Courage and Growth

Liz Buchan, Head of Lower School

This year's theme of Growing is quite relevant at this time of year. Spring really has arrived—flowers are peeking through the ground, there are buds on the tree branches, and the last bit of snow has melted.
 
Inside the building, students continue in their Growing—in their skills, in their habits, and in their character. They've researched, computed, organized, devised, collaborated, and applied mastered skills to new ones. They've helped each other, they've rooted for each other and themselves, and every day they "choose kind" in some way: a smile, a compliment, a door held open for another.
 
The building and application of these skills takes academic and social courage. I recently shared with faculty this Edutopia article about courage. In it, the author reflects that in schools, there's an important place for differentiated courage. As he describes it,


"Some people have mountain-climbing courage but no public-speaking courage. Soccer courage is different from musical courage; big-city-at-night courage is different from forest-at-night courage. We all have courage in certain realms and less in others.
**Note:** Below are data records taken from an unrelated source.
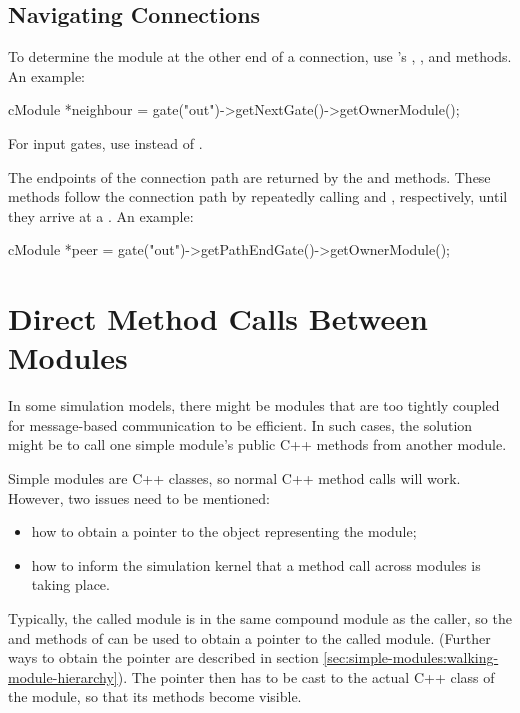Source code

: \subsection{Navigating Connections}
\label{sec:simple-modules:navigating-connections}

To determine the module at the other end of a connection, use
's , , and
 methods. An example:

\begin{cpp}
cModule *neighbour = gate("out")->getNextGate()->getOwnerModule();
\end{cpp}

For input gates, use  instead of .

The endpoints of the connection path are returned by the
 and  
methods. These methods follow the connection path by repeatedly calling
 and , respectively,
until they arrive at a . An example:

\begin{cpp}
cModule *peer = gate("out")->getPathEndGate()->getOwnerModule();
\end{cpp}


\section{Direct Method Calls Between Modules}
\label{sec:simple-modules:direct-method-calls}

In some simulation models, there might be modules that are too
tightly coupled for message-based communication to be efficient.
In such cases, the solution might be to call one simple module's public
C++ methods from another module.

Simple modules are C++ classes, so normal C++ method calls will
work. However, two issues need to be mentioned:

\begin{itemize}
  \item how to obtain a pointer to the object representing the module;
  \item how to inform the simulation kernel that a method call across modules is taking place.
\end{itemize}

Typically, the called module is in the same compound module as the caller,
so the  and  methods of
 can be used to obtain a  pointer to the
called module. (Further ways to obtain the pointer are described
in section \ref{sec:simple-modules:walking-module-hierarchy}).
The  pointer then has to be cast to the actual C++ class
of the module, so that its methods become visible.

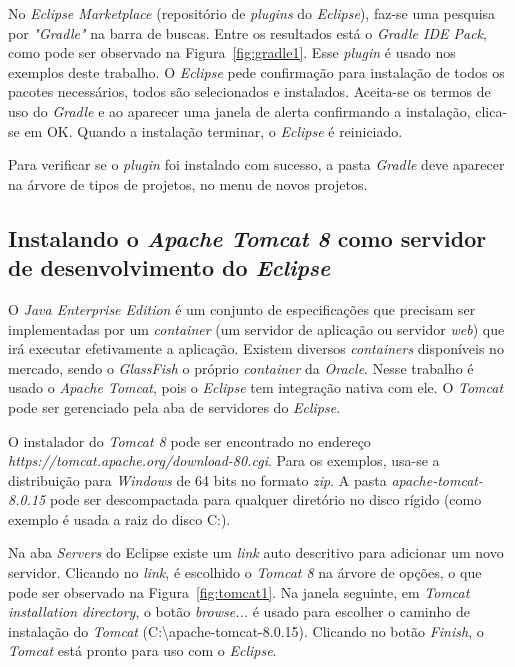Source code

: No \textit{Eclipse Marketplace} (repositório de \textit{plugins} do \textit{Eclipse}), faz-se uma pesquisa por \textit{"Gradle"} na barra de buscas. Entre os resultados está o \textit{Gradle IDE Pack}, como pode ser observado na Figura~\ref{fig:gradle1}. Esse \textit{plugin} é usado nos exemplos deste trabalho. O \textit{Eclipse} pede confirmação para instalação de todos os pacotes necessários, todos são selecionados e instalados. Aceita-se os termos de uso do \textit{Gradle} e ao aparecer uma janela de alerta confirmando a instalação, clica-se em OK. Quando a instalação terminar, o \textit{Eclipse} é reiniciado.

Para verificar se o \textit{plugin} foi instalado com sucesso, a pasta \textit{Gradle} deve aparecer na árvore de tipos de projetos, no menu de novos projetos.


\subsection{Instalando o \textit{Apache Tomcat 8} como servidor de desenvolvimento do \textit{Eclipse}} 

O \textit{Java Enterprise Edition} é um conjunto de especificações que precisam ser implementadas por um \textit{container} (um servidor de aplicação ou servidor \textit{web}) que irá executar efetivamente a aplicação. Existem diversos \textit{containers} disponíveis no mercado, sendo o \textit{GlassFish} o próprio \textit{container} da \textit{Oracle}. Nesse trabalho é usado o \textit{Apache Tomcat}, pois o \textit{Eclipse} tem integração nativa com ele. O \textit{Tomcat} pode ser gerenciado pela aba de servidores do \textit{Eclipse}.

O instalador do \textit{Tomcat 8} pode ser encontrado no endereço \textit{https://tomcat.apache.org/download-80.cgi}. Para os exemplos, usa-se a distribuição para \textit{Windows} de 64 bits no formato \textit{zip}. A pasta \textit{apache-tomcat-8.0.15} pode ser descompactada para qualquer diretório no disco rígido (como exemplo é usada a raiz do disco C:).  

Na aba \textit{Servers} do Eclipse existe um \textit{link} auto descritivo para adicionar um novo servidor. Clicando no \textit{link}, é escolhido o \textit{Tomcat 8} na árvore de opções, o que pode ser observado na Figura~\ref{fig:tomcat1}. Na janela seguinte, em \textit{Tomcat installation directory}, o botão \textit{browse...} é usado para escolher o caminho de instalação do \textit{Tomcat} (C:\textbackslash apache-tomcat-\textmd{8.0.15}). Clicando no botão \textit{Finish}, o \textit{Tomcat} está pronto para uso com o \textit{Eclipse}.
And we can all work on our courage where we need it."


I see Tower's Lower School children working on their courage all the time; tackling a challenging math problem and asking for help, reciting a poem on stage, speaking in a language other than their native one, grappling with frustrations as they write code, developing a hypothesis and sticking to it, volunteering to read in front of their class, asking to play with a group of classmates on the playground, inviting a quieter friend to play.

Let us not forget how much courage we ask of our children every day, and the incredible ways in which they deliver. As adults, we must also consider, what kind of courage do we need to cultivate in ourselves? For me, it might be rock-climbing courage...or letting-my-children-ride-bikes-on-the-street courage. I'll keep you posted on how it's going, if you'll do the same.

In the meantime, congratulate your child on the courage they show every day. And share with them your own.